Source records:
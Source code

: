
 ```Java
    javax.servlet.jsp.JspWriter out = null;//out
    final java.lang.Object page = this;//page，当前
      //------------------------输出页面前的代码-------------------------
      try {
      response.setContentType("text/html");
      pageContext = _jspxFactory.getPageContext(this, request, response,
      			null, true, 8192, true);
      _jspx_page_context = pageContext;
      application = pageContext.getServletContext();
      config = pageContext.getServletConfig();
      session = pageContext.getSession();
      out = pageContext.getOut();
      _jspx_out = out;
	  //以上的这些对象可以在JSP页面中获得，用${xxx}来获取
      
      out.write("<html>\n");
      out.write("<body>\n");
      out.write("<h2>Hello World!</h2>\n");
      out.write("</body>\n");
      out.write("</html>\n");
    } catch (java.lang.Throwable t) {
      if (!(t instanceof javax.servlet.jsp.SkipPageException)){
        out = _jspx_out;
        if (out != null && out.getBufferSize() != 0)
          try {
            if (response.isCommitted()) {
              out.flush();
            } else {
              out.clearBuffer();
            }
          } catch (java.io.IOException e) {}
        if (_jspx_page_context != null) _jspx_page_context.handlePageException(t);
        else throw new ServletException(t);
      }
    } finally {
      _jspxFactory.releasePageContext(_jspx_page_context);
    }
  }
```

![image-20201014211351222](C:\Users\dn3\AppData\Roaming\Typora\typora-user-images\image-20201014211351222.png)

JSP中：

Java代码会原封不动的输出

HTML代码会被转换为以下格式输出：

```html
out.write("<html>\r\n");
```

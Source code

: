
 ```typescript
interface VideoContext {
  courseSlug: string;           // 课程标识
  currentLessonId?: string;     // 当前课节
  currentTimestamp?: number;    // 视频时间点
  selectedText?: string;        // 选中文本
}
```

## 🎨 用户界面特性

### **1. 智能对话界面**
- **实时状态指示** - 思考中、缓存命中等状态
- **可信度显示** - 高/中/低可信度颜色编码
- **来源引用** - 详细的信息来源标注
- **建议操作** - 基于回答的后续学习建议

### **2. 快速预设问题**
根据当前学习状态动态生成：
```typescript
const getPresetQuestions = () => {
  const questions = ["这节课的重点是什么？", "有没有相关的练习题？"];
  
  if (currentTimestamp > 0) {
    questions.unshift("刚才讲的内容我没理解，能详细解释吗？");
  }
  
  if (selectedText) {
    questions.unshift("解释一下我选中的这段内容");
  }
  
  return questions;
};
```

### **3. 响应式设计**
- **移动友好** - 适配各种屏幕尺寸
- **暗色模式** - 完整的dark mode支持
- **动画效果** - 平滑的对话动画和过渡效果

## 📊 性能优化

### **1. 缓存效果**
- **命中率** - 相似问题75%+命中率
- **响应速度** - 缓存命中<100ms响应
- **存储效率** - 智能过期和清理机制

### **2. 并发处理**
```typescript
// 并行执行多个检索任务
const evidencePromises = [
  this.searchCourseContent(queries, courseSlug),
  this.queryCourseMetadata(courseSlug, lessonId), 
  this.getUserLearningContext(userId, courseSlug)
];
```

Exercise objective:
With every line intact, reproduce the listing verbatim.

Final answer:
Source code

:
 ```Java
    javax.servlet.jsp.JspWriter out = null;//out
    final java.lang.Object page = this;//page，当前
      //------------------------输出页面前的代码-------------------------
      try {
      response.setContentType("text/html");
      pageContext = _jspxFactory.getPageContext(this, request, response,
      			null, true, 8192, true);
      _jspx_page_context = pageContext;
      application = pageContext.getServletContext();
      config = pageContext.getServletConfig();
      session = pageContext.getSession();
      out = pageContext.getOut();
      _jspx_out = out;
	  //以上的这些对象可以在JSP页面中获得，用${xxx}来获取
      
      out.write("<html>\n");
      out.write("<body>\n");
      out.write("<h2>Hello World!</h2>\n");
      out.write("</body>\n");
      out.write("</html>\n");
    } catch (java.lang.Throwable t) {
      if (!(t instanceof javax.servlet.jsp.SkipPageException)){
        out = _jspx_out;
        if (out != null && out.getBufferSize() != 0)
          try {
            if (response.isCommitted()) {
              out.flush();
            } else {
              out.clearBuffer();
            }
          } catch (java.io.IOException e) {}
        if (_jspx_page_context != null) _jspx_page_context.handlePageException(t);
        else throw new ServletException(t);
      }
    } finally {
      _jspxFactory.releasePageContext(_jspx_page_context);
    }
  }
```

![image-20201014211351222](C:\Users\dn3\AppData\Roaming\Typora\typora-user-images\image-20201014211351222.png)

JSP中：

Java代码会原封不动的输出

HTML代码会被转换为以下格式输出：

```html
out.write("<html>\r\n");
```

Source code

:
 ```typescript
interface VideoContext {
  courseSlug: string;           // 课程标识
  currentLessonId?: string;     // 当前课节
  currentTimestamp?: number;    // 视频时间点
  selectedText?: string;        // 选中文本
}
```

## 🎨 用户界面特性

### **1. 智能对话界面**
- **实时状态指示** - 思考中、缓存命中等状态
- **可信度显示** - 高/中/低可信度颜色编码
- **来源引用** - 详细的信息来源标注
- **建议操作** - 基于回答的后续学习建议

### **2. 快速预设问题**
根据当前学习状态动态生成：
```typescript
const getPresetQuestions = () => {
  const questions = ["这节课的重点是什么？", "有没有相关的练习题？"];
  
  if (currentTimestamp > 0) {
    questions.unshift("刚才讲的内容我没理解，能详细解释吗？");
  }
  
  if (selectedText) {
    questions.unshift("解释一下我选中的这段内容");
  }
  
  return questions;
};
```

### **3. 响应式设计**
- **移动友好** - 适配各种屏幕尺寸
- **暗色模式** - 完整的dark mode支持
- **动画效果** - 平滑的对话动画和过渡效果

## 📊 性能优化

### **1. 缓存效果**
- **命中率** - 相似问题75%+命中率
- **响应速度** - 缓存命中<100ms响应
- **存储效率** - 智能过期和清理机制

### **2. 并发处理**
```typescript
// 并行执行多个检索任务
const evidencePromises = [
  this.searchCourseContent(queries, courseSlug),
  this.queryCourseMetadata(courseSlug, lessonId), 
  this.getUserLearningContext(userId, courseSlug)
];
```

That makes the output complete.